In this post I’ll share with you one of the new 4.12 features we are working on: Virtual Data Centers. Well, it’s not entirely new, because OpenNebula already had VDCs, but we have redesigned them to be more powerful.
Let’s start refreshing what Clusters and VDCs are:
- Cluster: Group of physical resources (Hosts, Virtual Networks and Datastores) that share common characteristics or configurations. For example, you can have the “kvm” and “vmware” Clusters, or “kvm-ceph” and “kvm-gluster”.
- Virtual Data Center (VDC): Defines a assignment of one or several Groups to a pool of Physical Resources. This pool of Physical Resources consists of resources from one or several Clusters that could belong to different Zones, or public external clouds for hybrid cloud computing.
The following image shows three VDCs (in blue, red and green) and the resources assigned to three Groups. As you can see, the red VDC assigns the Human Resources Group to resources from two different Zones (individual data centers), and a public cloud provider.
In OpenNebula 4.6 the terms Virtual Data Center (VDC) and Resource Providers were introduced. A Resource Provider was not a separate entity, it was the way we called a Cluster assigned to a Group. The term VDC was used to name a Group with Resource Providers (Clusters) assigned, but was not a separate entity either.
Starting with OpenNebula 4.12, VDCs are a new kind of OpenNebula resource with its own ID, name, etc. and the term Resource Provider disappears. Making VDCs a separate resource has several advantages over the previous Group/VDC concept.
Now that VDCs are a separate entity, they can have one or more Groups added to them. This gives the Cloud Admin greater resource assignment flexibility. For example, you may have the Group Web Development added to the ‘low-performance’ VDC, and Big Data to the ‘high-performance’ VDC. If the Web Development requirements change for a few days, the Group can be additionally added to the ‘high-performance’ VDC. In previous versions, this single operation would require you to write down which resources were added to the Group, to undo it later.
From the resource assignment perspective, the new VDC approach allows to create more advanced scenarios. In previous versions, the Group’s Resource Providers were whole Clusters. This had some limitations, since Clusters define the topology of your physical infrastructure in a fixed way. The Admin could not assign arbitrary resources to a Group, he had to choose from those fixed Clusters.

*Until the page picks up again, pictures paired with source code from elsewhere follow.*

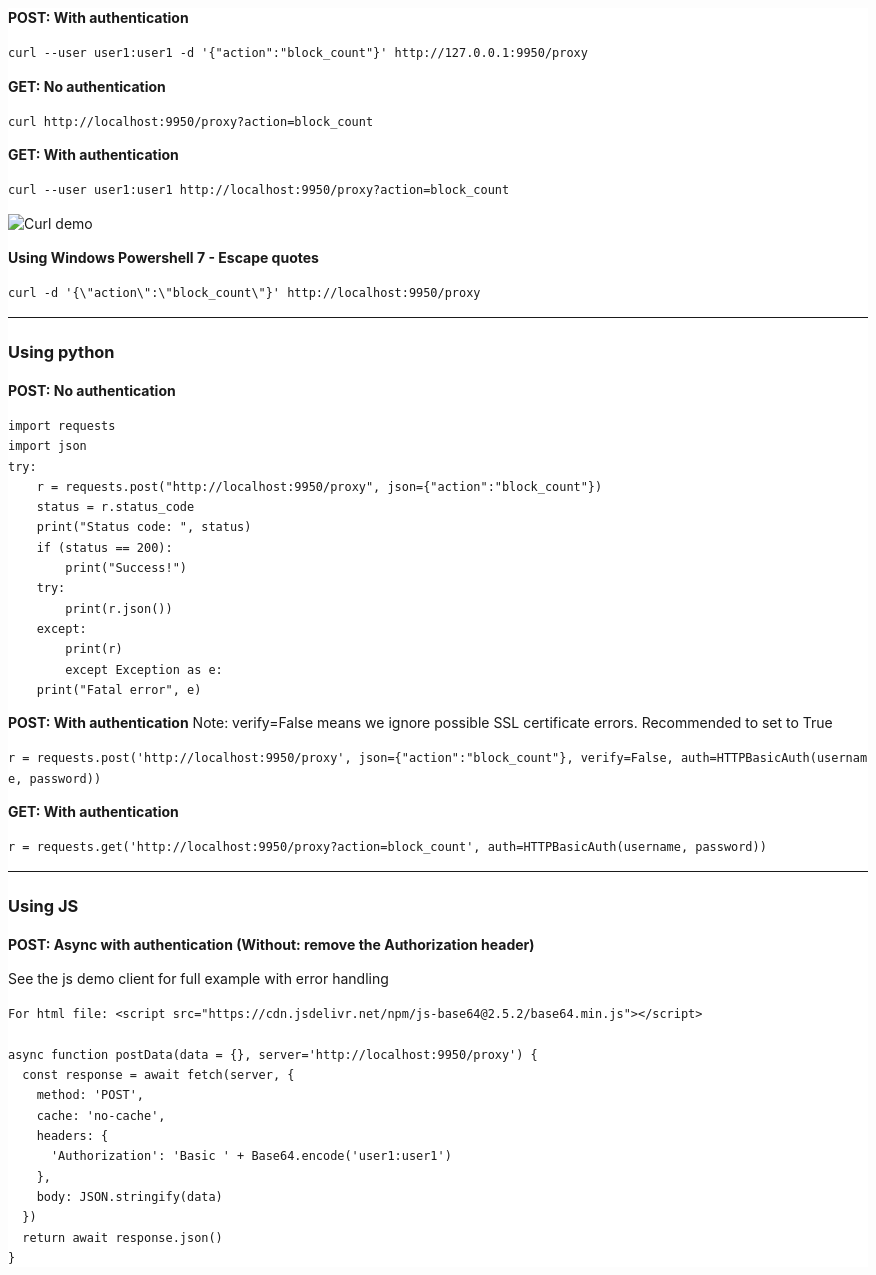 **POST: With authentication**

    curl --user user1:user1 -d '{"action":"block_count"}' http://127.0.0.1:9950/proxy

**GET: No authentication**

    curl http://localhost:9950/proxy?action=block_count

**GET: With authentication**

    curl --user user1:user1 http://localhost:9950/proxy?action=block_count

![Curl demo](https://github.com/Joohansson/NanoRPCProxy/raw/master/media/demo_curl.png)

**Using Windows Powershell 7 - Escape quotes**

    curl -d '{\"action\":\"block_count\"}' http://localhost:9950/proxy

---
### Using python
**POST: No authentication**

    import requests
    import json
    try:
        r = requests.post("http://localhost:9950/proxy", json={"action":"block_count"})
        status = r.status_code
        print("Status code: ", status)
        if (status == 200):
            print("Success!")
        try:
            print(r.json())
        except:
            print(r)
            except Exception as e:
        print("Fatal error", e)

**POST: With authentication**
Note: verify=False means we ignore possible SSL certificate errors. Recommended to set to True

    r = requests.post('http://localhost:9950/proxy', json={"action":"block_count"}, verify=False, auth=HTTPBasicAuth(username, password))

**GET: With authentication**

    r = requests.get('http://localhost:9950/proxy?action=block_count', auth=HTTPBasicAuth(username, password))

---
### Using JS
**POST: Async with authentication (Without: remove the Authorization header)**

See the js demo client for full example with error handling

    For html file: <script src="https://cdn.jsdelivr.net/npm/js-base64@2.5.2/base64.min.js"></script>

    async function postData(data = {}, server='http://localhost:9950/proxy') {
      const response = await fetch(server, {
        method: 'POST',
        cache: 'no-cache',
        headers: {
          'Authorization': 'Basic ' + Base64.encode('user1:user1')
        },
        body: JSON.stringify(data)
      })
      return await response.json()
    }
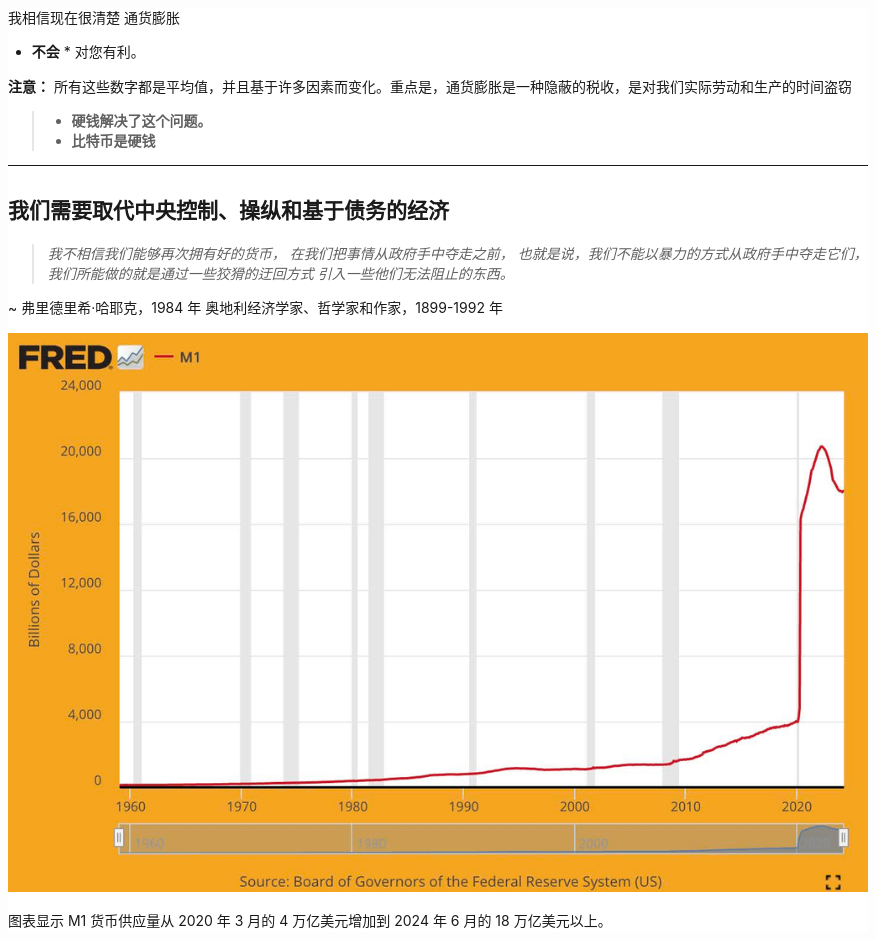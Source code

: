 我相信现在很清楚
通货膨胀
* **不会** *
对您有利。

**注意：** 所有这些数字都是平均值，并且基于许多因素而变化。重点是，通货膨胀是一种隐蔽的税收，是对我们实际劳动和生产的时间盗窃

>* **硬钱解决了这个问题。**
>* **比特币是硬钱**
---

## 我们需要取代中央控制、操纵和基于债务的经济

>*我不相信我们能够再次拥有好的货币，
在我们把事情从政府手中夺走之前，
也就是说，我们不能以暴力的方式从政府手中夺走它们，
我们所能做的就是通过一些狡猾的迂回方式
引入一些他们无法阻止的东西。*

~ 弗里德里希·哈耶克，1984 年
奥地利经济学家、哲学家和作家，1899-1992 年

![显示指数 M1 的图表](figure-03-mi.png)

图表显示 M1 货币供应量从
2020 年 3 月的 4 万亿美元增加到 2024 年 6 月的 18 万亿美元以上。
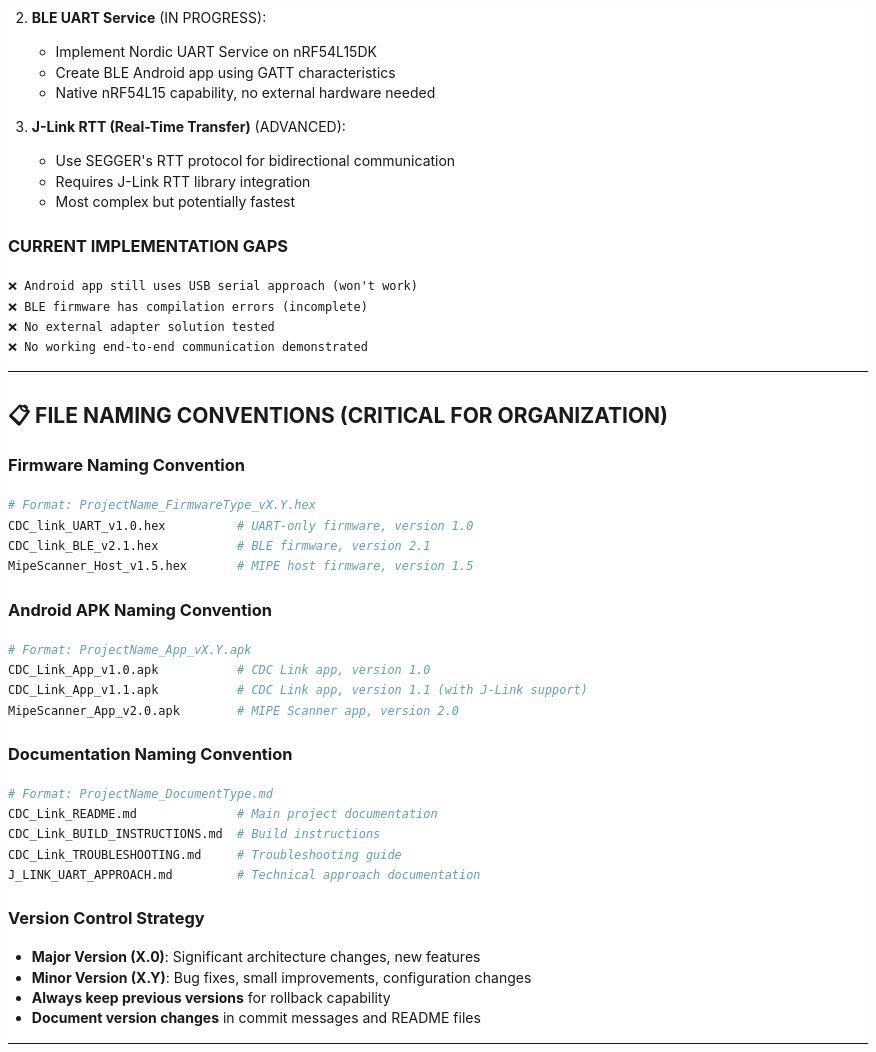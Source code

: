 2. **BLE UART Service** (IN PROGRESS):
   - Implement Nordic UART Service on nRF54L15DK
   - Create BLE Android app using GATT characteristics
   - Native nRF54L15 capability, no external hardware needed

3. **J-Link RTT (Real-Time Transfer)** (ADVANCED):
   - Use SEGGER's RTT protocol for bidirectional communication
   - Requires J-Link RTT library integration
   - Most complex but potentially fastest

### **CURRENT IMPLEMENTATION GAPS**
```
❌ Android app still uses USB serial approach (won't work)
❌ BLE firmware has compilation errors (incomplete)
❌ No external adapter solution tested
❌ No working end-to-end communication demonstrated
```

---

## 📋 **FILE NAMING CONVENTIONS (CRITICAL FOR ORGANIZATION)**

### **Firmware Naming Convention**
```bash
# Format: ProjectName_FirmwareType_vX.Y.hex
CDC_link_UART_v1.0.hex          # UART-only firmware, version 1.0
CDC_link_BLE_v2.1.hex           # BLE firmware, version 2.1
MipeScanner_Host_v1.5.hex       # MIPE host firmware, version 1.5
```

### **Android APK Naming Convention**
```bash
# Format: ProjectName_App_vX.Y.apk
CDC_Link_App_v1.0.apk           # CDC Link app, version 1.0
CDC_Link_App_v1.1.apk           # CDC Link app, version 1.1 (with J-Link support)
MipeScanner_App_v2.0.apk        # MIPE Scanner app, version 2.0
```

### **Documentation Naming Convention**
```bash
# Format: ProjectName_DocumentType.md
CDC_Link_README.md              # Main project documentation
CDC_Link_BUILD_INSTRUCTIONS.md  # Build instructions
CDC_Link_TROUBLESHOOTING.md     # Troubleshooting guide
J_LINK_UART_APPROACH.md         # Technical approach documentation
```

### **Version Control Strategy**
- **Major Version (X.0)**: Significant architecture changes, new features
- **Minor Version (X.Y)**: Bug fixes, small improvements, configuration changes
- **Always keep previous versions** for rollback capability
- **Document version changes** in commit messages and README files

---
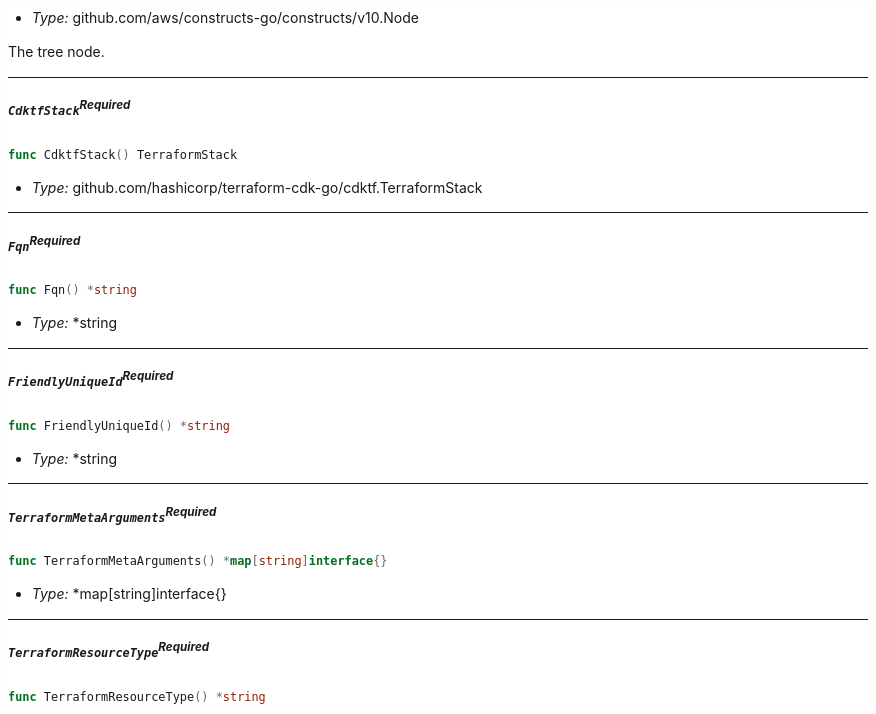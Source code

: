 - *Type:* github.com/aws/constructs-go/constructs/v10.Node

The tree node.

---

##### `CdktfStack`<sup>Required</sup> <a name="CdktfStack" id="@cdktf/provider-consul.dataConsulNodes.DataConsulNodes.property.cdktfStack"></a>

```go
func CdktfStack() TerraformStack
```

- *Type:* github.com/hashicorp/terraform-cdk-go/cdktf.TerraformStack

---

##### `Fqn`<sup>Required</sup> <a name="Fqn" id="@cdktf/provider-consul.dataConsulNodes.DataConsulNodes.property.fqn"></a>

```go
func Fqn() *string
```

- *Type:* *string

---

##### `FriendlyUniqueId`<sup>Required</sup> <a name="FriendlyUniqueId" id="@cdktf/provider-consul.dataConsulNodes.DataConsulNodes.property.friendlyUniqueId"></a>

```go
func FriendlyUniqueId() *string
```

- *Type:* *string

---

##### `TerraformMetaArguments`<sup>Required</sup> <a name="TerraformMetaArguments" id="@cdktf/provider-consul.dataConsulNodes.DataConsulNodes.property.terraformMetaArguments"></a>

```go
func TerraformMetaArguments() *map[string]interface{}
```

- *Type:* *map[string]interface{}

---

##### `TerraformResourceType`<sup>Required</sup> <a name="TerraformResourceType" id="@cdktf/provider-consul.dataConsulNodes.DataConsulNodes.property.terraformResourceType"></a>

```go
func TerraformResourceType() *string
```
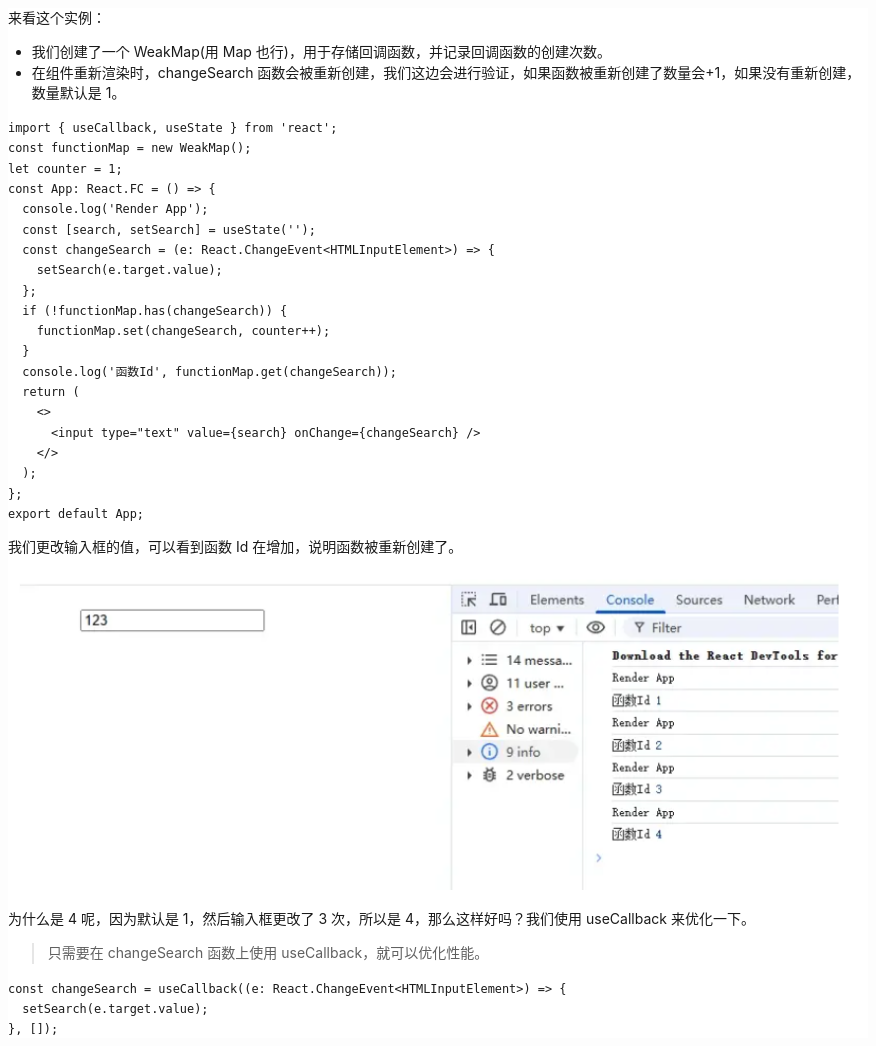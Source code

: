 来看这个实例：

- 我们创建了一个 WeakMap(用 Map 也行)，用于存储回调函数，并记录回调函数的创建次数。
- 在组件重新渲染时，changeSearch 函数会被重新创建，我们这边会进行验证，如果函数被重新创建了数量会+1，如果没有重新创建，数量默认是 1。

```tsx
import { useCallback, useState } from 'react';
const functionMap = new WeakMap();
let counter = 1;
const App: React.FC = () => {
  console.log('Render App');
  const [search, setSearch] = useState('');
  const changeSearch = (e: React.ChangeEvent<HTMLInputElement>) => {
    setSearch(e.target.value);
  };
  if (!functionMap.has(changeSearch)) {
    functionMap.set(changeSearch, counter++);
  }
  console.log('函数Id', functionMap.get(changeSearch));
  return (
    <>
      <input type="text" value={search} onChange={changeSearch} />
    </>
  );
};
export default App;
```

我们更改输入框的值，可以看到函数 Id 在增加，说明函数被重新创建了。

![usecallback1.png](./img/ReactHooks1.png)

为什么是 4 呢，因为默认是 1，然后输入框更改了 3 次，所以是 4，那么这样好吗？我们使用 useCallback 来优化一下。

> 只需要在 changeSearch 函数上使用 useCallback，就可以优化性能。

```tsx
const changeSearch = useCallback((e: React.ChangeEvent<HTMLInputElement>) => {
  setSearch(e.target.value);
}, []);
```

The new VDCs contain a list of Clusters, just like before, but they can also have individual Hosts, Virtual Networks, and Datastores. This means that a VDC can create logical groups of physical resources, that don’t have to resemble the real configuration of the physical infrastructure.
For example, you may have one ceph Datastore and 10 Hosts inside a Cluster, and now you can assign one individual Host to a VDC whereas before you had to assign the whole Cluster, or create smaller Clusters. The latter option was not very practical, because Datastores can only be in one Cluster at a time, so you would need to split your storage between the Clusters.
We are quite pleased with how everything fits together, and this is because the requirements for this improvement of the VDC model came from our users. Hopefully you’ll find it useful too, we are looking forward to your feedback.